Friday, November 14, 2014

Three pillows

It made me really happy to read your supportive comments in response to my question about blog content. Thank you! And since many of you swear that you don't mind reading about boring old me, instead of my incredibly entertaining son, then here goes ...

- - - - -

I now need three pillows to sleep at night. I must be pregnant.

I also have to sleep on my side in the fetal position (how ironic), another indication that I'm pregnant, because otherwise I would sleep on my stomach. That hasn't been a real option since the end of the first trimester -- not because my abdomen had grown a whole lot at that point, but because my breasts had! (And they were sore, too.)

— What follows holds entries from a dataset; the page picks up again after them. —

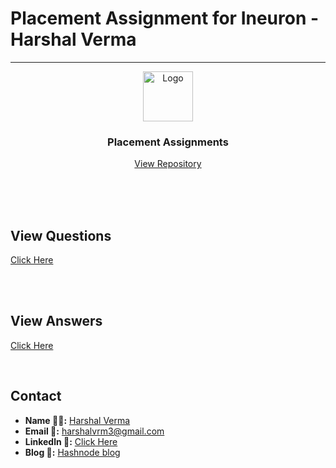 # Placement Assignment for Ineuron - Harshal Verma

---
<div align="center">
  <a href="https://github.com/harshalvrm">
    <img src="https://learncodeonline.in/mascot.png" alt="Logo" width="80">
  </a>
<h3 align="center">Placement Assignments</h3>
  <p align="center">   
    <a href="https://github.com/harshalvrm/Placement-Assignment_Harshal_Verma">View Repository</a>
  </p>
</div>

<br>
<br>
<br>

## View Questions

[Click Here](https://drive.google.com/drive/folders/1jBHoYHpcydRKHNp5qIgpF7SXt1Kk4BME)

<br>
<br>


## View Answers

[Click Here](https://docs.google.com/document/d/1uO69CGH4qasIluzEJuJzoI_P_Wu1vyfUG_gdNCHFtU0/edit?usp=sharing)



<br>
<!-- CONTACT -->

## Contact

- **Name 👨‍💻:** [Harshal Verma](https://github.com/harshalvrm)
- **Email 📧:** [harshalvrm3@gmail.com](mailto:harshalvrm3@gmail.com)
- **Linkedln 📝:** [Click Here](https://www.linkedin.com/in/harshalvrm3/)
- **Blog 📝:** [Hashnode blog](https://xadai.hashnode.dev/)

<br>
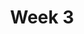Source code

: ---
title: Week 3
weekNumber: 3
days:
  - date: '2025-07-21'
    events:
      - name: LEC
        type: lecture
        title: Natural Language Processing (part 2)
        url: https://drive.google.com/file/d/1fnSJw-djPPQ3ROMJllXYWRdVP_9QE_3L/view?usp=drive_link
    events:
      - name: Photo
        type: image
        title: Cluster 12 Group Photo
        url: assets/images/20250721_152034_Cluster12_Group_Photo.jpg
  - date: '2025-07-23'
    events:
      - name: LEC
        type: lecture
        title: Neural Networks
        url: https://docs.google.com/presentation/d/1RCQs-BEmuTFXZUXfQI5iVFlyk0pxu47R/edit?slide=id.g36f23065b35_1_0#slide=id.g36f23065b35_1_0
        filled: https://drive.google.com/file/d/1jVo1QmOkueZ8Rzy-DU-yiL9h7wx8tRk0/view?usp=sharing
      - name: WAIVER
        type: Field Trip
        title: >
          <strong>Google Field Trip Waiver – ACTION REQUIRED</strong><br>
          <ul>
            <li>Students under 16 need a waiver and release signed by a parent or guardian.</li>
            <li>Students 16 or older <strong>with</strong> a government-issued ID (Driver's License, Passport, or Birth Certificate) must bring it to the field trip.</li>
            <li>Students 16 or older <strong>without</strong> government-issued ID must have a signed waiver and release <strong>and</strong> their school student ID.</li>
            <li><strong>All signed forms must be scanned or photographed and emailed to cosmos-cluster12@ucsd.edu by 4:00 PM on Thursday, July 23, 2025.</strong></li>
          </ul>
        url: https://drive.google.com/file/d/11hxBN9u71b9yomE_V8noCUHNzHk5GDYK/view?usp=sharing
  - date: '2025-07-24'
    events:
      - name: SciComm
        type: Lecture
        title: SciComm Playlist
        url: https://www.youtube.com/watch?v=rL37_PUFtUI&list=PLwm779rvNtJbzsEWmF_8cGhbszXb-uX_P&pp=gAQB
      - name: PROJ
        type: proj
        title: Final Project Proposals
        url: https://forms.gle/GXR7P53ow3uJsjbR6
      - name: PROJ
        type: proj
        title: Data Set Resources
        url: resources/
  - date: '2025-07-25'
    events:
      - name: PROJ
        type: proj
        title: EMNIST Kaggle Competition
        url: projects/proj03/
---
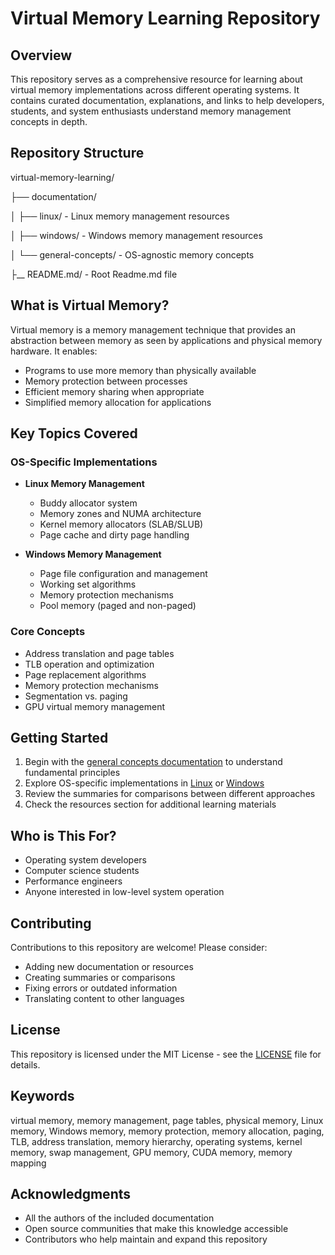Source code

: # Virtual Memory Learning Repository

## Overview

This repository serves as a comprehensive resource for learning about virtual memory implementations across different operating systems. It contains curated documentation, explanations, and links to help developers, students, and system enthusiasts understand memory management concepts in depth.

## Repository Structure

virtual-memory-learning/

├── documentation/

│   ├── linux/              - Linux memory management resources

│   ├── windows/            - Windows memory management resources

│   └── general-concepts/   - OS-agnostic memory concepts

├__ README.md/                  - Root Readme.md file

## What is Virtual Memory?

Virtual memory is a memory management technique that provides an abstraction between memory as seen by applications and physical memory hardware. It enables:

- Programs to use more memory than physically available
- Memory protection between processes
- Efficient memory sharing when appropriate
- Simplified memory allocation for applications

## Key Topics Covered

### OS-Specific Implementations

- **Linux Memory Management**
  - Buddy allocator system
  - Memory zones and NUMA architecture
  - Kernel memory allocators (SLAB/SLUB)
  - Page cache and dirty page handling

- **Windows Memory Management**
  - Page file configuration and management
  - Working set algorithms
  - Memory protection mechanisms
  - Pool memory (paged and non-paged)

### Core Concepts

- Address translation and page tables
- TLB operation and optimization
- Page replacement algorithms
- Memory protection mechanisms
- Segmentation vs. paging
- GPU virtual memory management

## Getting Started

1. Begin with the [general concepts documentation](./documentation/general-concepts/README.md) to understand fundamental principles
2. Explore OS-specific implementations in [Linux](./documentation/linux/README.md) or [Windows](./documentation/windows/README.md)
3. Review the summaries for comparisons between different approaches
4. Check the resources section for additional learning materials

## Who is This For?

- Operating system developers
- Computer science students
- Performance engineers
- Anyone interested in low-level system operation

## Contributing

Contributions to this repository are welcome! Please consider:

- Adding new documentation or resources
- Creating summaries or comparisons
- Fixing errors or outdated information
- Translating content to other languages

## License

This repository is licensed under the MIT License - see the [LICENSE](LICENSE) file for details.

## Keywords

virtual memory, memory management, page tables, physical memory, Linux memory, Windows memory, memory protection, memory allocation, paging, TLB, address translation, memory hierarchy, operating systems, kernel memory, swap management, GPU memory, CUDA memory, memory mapping

## Acknowledgments

- All the authors of the included documentation
- Open source communities that make this knowledge accessible
- Contributors who help maintain and expand this repository
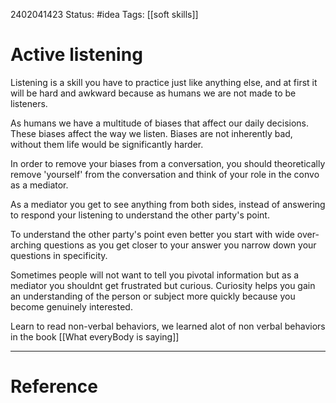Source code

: 2402041423
	Status: #idea 
		Tags: [[soft skills]] 

# Active listening

Listening is a skill you have to practice just like anything else, and at first it will be hard and awkward because as humans we are not made to be listeners.

As humans we have a multitude of biases that affect our daily decisions. These biases affect the way we listen. Biases are not inherently bad, without them life would be significantly harder. 

In order to remove your biases from a conversation, you should theoretically remove 'yourself' from the conversation and think of your role in the convo as a mediator. 

As a mediator you get to see anything from both sides, instead of answering to respond your listening to understand the other party's point.


To understand the other party's point even better you start with wide over-arching questions as you get closer to your answer you narrow down your questions in specificity.

Sometimes people will not want to tell you pivotal information but as a mediator you shouldnt get frustrated but curious. 
Curiosity helps you gain an understanding of the person or subject more quickly because you become genuinely interested.

Learn to read non-verbal behaviors, we learned alot of non verbal behaviors in the book [[What everyBody is saying]]  
























---
# Reference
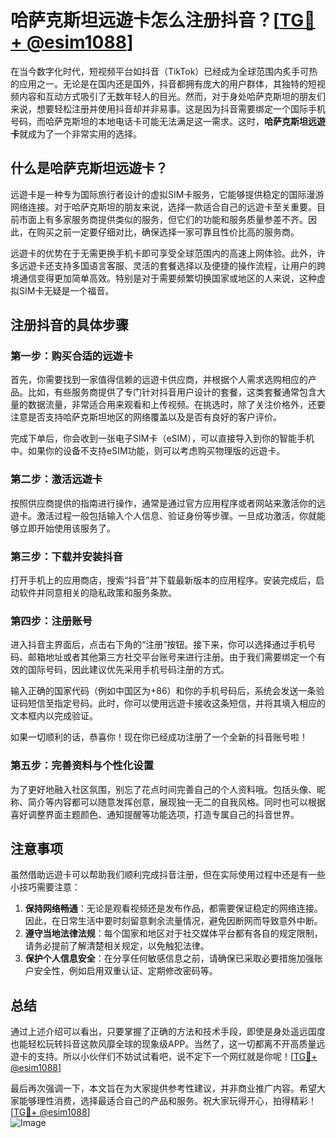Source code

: # 哈萨克斯坦远遊卡怎么注册抖音？[[TG💪+ @esim1088](https://t.me/s/esim1088)]

在当今数字化时代，短视频平台如抖音（TikTok）已经成为全球范围内炙手可热的应用之一。无论是在国内还是国外，抖音都拥有庞大的用户群体，其独特的短视频内容和互动方式吸引了无数年轻人的目光。然而，对于身处哈萨克斯坦的朋友们来说，想要轻松注册并使用抖音却并非易事。这是因为抖音需要绑定一个国际手机号码，而哈萨克斯坦的本地电话卡可能无法满足这一需求。这时，**哈萨克斯坦远遊卡**就成为了一个非常实用的选择。

## 什么是哈萨克斯坦远遊卡？

远遊卡是一种专为国际旅行者设计的虚拟SIM卡服务，它能够提供稳定的国际漫游网络连接。对于哈萨克斯坦的朋友来说，选择一款适合自己的远遊卡至关重要。目前市面上有多家服务商提供类似的服务，但它们的功能和服务质量参差不齐。因此，在购买之前一定要仔细对比，确保选择一家可靠且性价比高的服务商。

远遊卡的优势在于无需更换手机卡即可享受全球范围内的高速上网体验。此外，许多远遊卡还支持多国语言客服、灵活的套餐选择以及便捷的操作流程，让用户的跨境通信变得更加简单高效。特别是对于需要频繁切换国家或地区的人来说，这种虚拟SIM卡无疑是一个福音。

## 注册抖音的具体步骤

### 第一步：购买合适的远遊卡

首先，你需要找到一家值得信赖的远遊卡供应商，并根据个人需求选购相应的产品。比如，有些服务商提供了专门针对抖音用户设计的套餐，这类套餐通常包含大量的数据流量，非常适合用来观看和上传视频。在挑选时，除了关注价格外，还要注意是否支持哈萨克斯坦地区的网络覆盖以及是否有良好的客户评价。

完成下单后，你会收到一张电子SIM卡（eSIM），可以直接导入到你的智能手机中。如果你的设备不支持eSIM功能，则可以考虑购买物理版的远遊卡。

### 第二步：激活远遊卡

按照供应商提供的指南进行操作，通常是通过官方应用程序或者网站来激活你的远遊卡。激活过程一般包括输入个人信息、验证身份等步骤。一旦成功激活，你就能够立即开始使用该服务了。

### 第三步：下载并安装抖音

打开手机上的应用商店，搜索“抖音”并下载最新版本的应用程序。安装完成后，启动软件并同意相关的隐私政策和服务条款。

### 第四步：注册账号

进入抖音主界面后，点击右下角的“注册”按钮。接下来，你可以选择通过手机号码、邮箱地址或者其他第三方社交平台账号来进行注册。由于我们需要绑定一个有效的国际号码，因此建议优先采用手机号码注册的方式。

输入正确的国家代码（例如中国区为+86）和你的手机号码后，系统会发送一条验证码短信至指定号码。此时，你可以使用远遊卡接收这条短信，并将其填入相应的文本框内以完成验证。

如果一切顺利的话，恭喜你！现在你已经成功注册了一个全新的抖音账号啦！

### 第五步：完善资料与个性化设置

为了更好地融入社区氛围，别忘了花点时间完善自己的个人资料哦。包括头像、昵称、简介等内容都可以随意发挥创意，展现独一无二的自我风格。同时也可以根据喜好调整界面主题颜色、通知提醒等功能选项，打造专属自己的抖音世界。

## 注意事项

虽然借助远遊卡可以帮助我们顺利完成抖音注册，但在实际使用过程中还是有一些小技巧需要注意：

1. **保持网络畅通**：无论是观看视频还是发布作品，都需要保证稳定的网络连接。因此，在日常生活中要时刻留意剩余流量情况，避免因断网而导致意外中断。
2. **遵守当地法律法规**：每个国家和地区对于社交媒体平台都有各自的规定限制，请务必提前了解清楚相关规定，以免触犯法律。
3. **保护个人信息安全**：在分享任何敏感信息之前，请确保已采取必要措施加强账户安全性，例如启用双重认证、定期修改密码等。

## 总结

通过上述介绍可以看出，只要掌握了正确的方法和技术手段，即使是身处遥远国度也能轻松玩转抖音这款风靡全球的现象级APP。当然了，这一切都离不开高质量远遊卡的支持。所以小伙伴们不妨试试看吧，说不定下一个网红就是你呢！[[TG💪+ @esim1088](https://t.me/s/esim1088)]

最后再次强调一下，本文旨在为大家提供参考性建议，并非商业推广内容。希望大家能够理性消费，选择最适合自己的产品和服务。祝大家玩得开心，拍得精彩！[[TG💪+ @esim1088](https://t.me/s/esim1088)]  
![Image](https://i.postimg.cc/4NQfJmqS/Snipaste-2025-05-13-00-14-12.png)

Anyway, getting back to those three pillows. Naturally, I need one beneath my head. But I also need one to tuck between my bent knees, to raise my thigh until it is nearly horizontal with my hip. And, as of last night, I need one to stick beneath my belly.

I didn't think I had gotten that big yet, since I don't feel uncomfortably large during the day. But after waking up multiple times last night with an unfamiliar ache in my mid-back, I finally had to admit it. When I lie on my side, the weight of my unsupported belly pulls on my back muscles, especially the part that is right in line with my navel.

I've needed the pillow between my knees for a long time already, much sooner than I did when I was pregnant with Isaac. If I don't support my knee and thigh, they drag my hip downward, and the stretching causes pain in my hip joint. The pillow doesn't cure the problem completely, and it's certainly annoying to have to rearrange it throughout the night, but it helps me to hold my deteriorating body together.

Gotta love those loosening ligaments -- all my connective tissue turned into mush just as soon as I entered the second trimester. And since this leaves my joints and muscles unsupported, I am prone to a dozen little pains, mostly concentrated in my hips and pelvis, including a deep stabbing pain that appears without warning right in the center of either buttock. (Although I also pulled a muscle in my shoulder by sneezing -- ironically while I was lying in down in bed resting after having strained a muscle in my back.)

Most of these little pains appear after I've spent too long (meaning about ten minutes) in one position -- tailbone after propping myself up to read in bed, hips after sitting in a desk chair at work, buttocks after driving. But even though I'm complaining, really it is far from debilitating. I can walk off the worst of the pain after a few minutes.

These ligament-related pains are currently my worst pregnancy side effect. That's because the fatigue, queasiness, and headaches have subsided! Stay tuned for the my third-trimester complaints, however, coming up in just four short weeks.

- - - - -

I only know that I'm 24 weeks pregnant because I just checked. I keep forgetting the exact number and having to look it up in my datebook. I don't think I ever lost track when I was pregnant with Isaac. So there's another difference with the second pregnancy!

Also, after Isaac was born I kept track of exactly how many weeks old he was for an embarrassingly long time, way after I should have transitioned to calculating his age in months. With this baby, when people ask her age I'll probably just say something like, "Oh, she's about three months old, I think."